I have to admit: the laundry's waiting for folding and something tells me I'm about to physically collapse. But I continue to wake up at 4:00 am grabbing bites of bagels, Doritos (hey me) and funny tasting coffee just to bob around.
Reaching 11 am, I still think I have yet to make the grand hit on the pinball machine. But I'm progressing. While I have experience with fiction, I have yet to really sink my teeth in this ESL non-fiction book. I had a plan when I started - it's always changing. For the good? One can't tell, when your waking energies are grounded in the writing. I know though, that when I reach out for that coffee sip in my Walmart tumbler, I know I am coming closer to something, something that I have never come closer to before.
When I get a bit stuck, I learn to freewrite and sometimes that helps. Or I write out a step-by-step paragraph when there's even a bit of self-doubt lingering from last night's dinner conversation that I can't do this. Now I'm back to where I started from - writing about action research as part of the reflective mode of teaching and how it ultimately help with raising the reading levels of my at-risk students when I was teaching in Israel. Boring? Well, no. This is obviously chucked in for a Hollywooder approach - but I've got the patience schemata to find the right blend - me and theory - once enemies now we are growing fonder of each other - because I'm not leaning on it as a grudge as I did in my rolly-polly college days when there was oh, so much support for a writer, a teacher, and a teacher-to-be.

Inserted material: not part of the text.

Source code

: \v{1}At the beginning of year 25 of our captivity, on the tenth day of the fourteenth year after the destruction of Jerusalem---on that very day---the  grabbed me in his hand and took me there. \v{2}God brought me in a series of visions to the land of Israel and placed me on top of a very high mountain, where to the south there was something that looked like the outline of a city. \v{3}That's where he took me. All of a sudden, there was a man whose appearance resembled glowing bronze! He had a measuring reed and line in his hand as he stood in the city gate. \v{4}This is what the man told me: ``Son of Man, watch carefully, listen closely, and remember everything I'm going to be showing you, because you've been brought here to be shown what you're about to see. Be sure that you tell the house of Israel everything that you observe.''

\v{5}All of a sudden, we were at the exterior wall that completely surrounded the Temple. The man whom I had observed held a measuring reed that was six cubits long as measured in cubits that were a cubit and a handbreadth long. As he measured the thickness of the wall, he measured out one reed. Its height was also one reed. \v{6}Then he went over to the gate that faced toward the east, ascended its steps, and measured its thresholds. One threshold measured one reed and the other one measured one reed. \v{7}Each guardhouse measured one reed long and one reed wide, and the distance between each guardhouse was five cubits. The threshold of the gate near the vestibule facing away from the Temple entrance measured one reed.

Now, totally exhausted, sometimes exasperated, controlled and controlling by what one calls the writing process, I am trying to stick through it. I am not one to give up, and yet every day, I awaken to the calling. There's no land around for miles, all I know there's a thick pot of coffee waiting for me(prepared by loving Hubbie)and a laptop that has been shut down for the night waiting to be turned on. Sound familiar??